(Dataset entries)
----

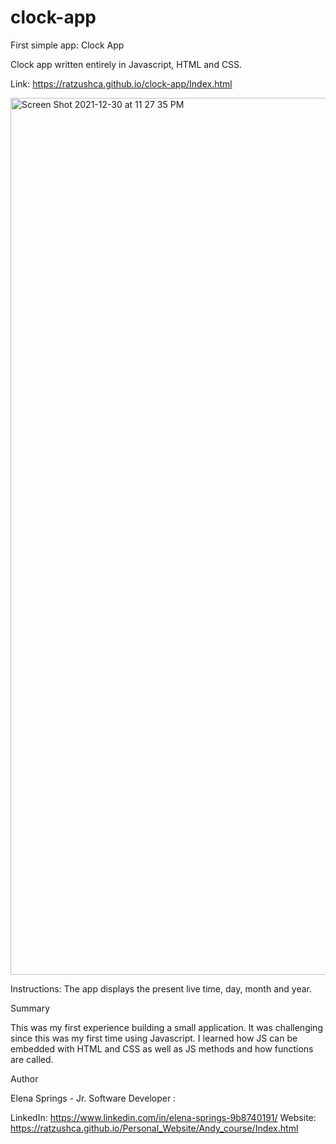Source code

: # clock-app

First simple app: Clock App

Clock app written entirely in Javascript, HTML and CSS.

Link: https://ratzushca.github.io/clock-app/Index.html


<img width="1403" alt="Screen Shot 2021-12-30 at 11 27 35 PM" src="https://user-images.githubusercontent.com/93014061/147809751-34581d27-8036-4a86-91c8-2304b2fe1d41.png">


Instructions: The app displays the present live time, day, month and year.


Summary

This was my first experience building a small application. It was challenging since this was my first time using Javascript. I learned how JS can be embedded with HTML and CSS as well as JS methods and how functions are called.

Author

Elena Springs - Jr. Software Developer :

LinkedIn: https://www.linkedin.com/in/elena-springs-9b8740191/
Website: https://ratzushca.github.io/Personal_Website/Andy_course/Index.html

----

- _Problem requirements_: Lines from the one containing "Link: https://ratzushca.github.io/clock-app/Index.html" to the end of the data are to be printed exactly, including the first and last.

- _Written reply_:
Link: https://ratzushca.github.io/clock-app/Index.html


<img width="1403" alt="Screen Shot 2021-12-30 at 11 27 35 PM" src="https://user-images.githubusercontent.com/93014061/147809751-34581d27-8036-4a86-91c8-2304b2fe1d41.png">


Instructions: The app displays the present live time, day, month and year.


Summary

This was my first experience building a small application. It was challenging since this was my first time using Javascript. I learned how JS can be embedded with HTML and CSS as well as JS methods and how functions are called.

Author

Elena Springs - Jr. Software Developer :

LinkedIn: https://www.linkedin.com/in/elena-springs-9b8740191/
Website: https://ratzushca.github.io/Personal_Website/Andy_course/Index.html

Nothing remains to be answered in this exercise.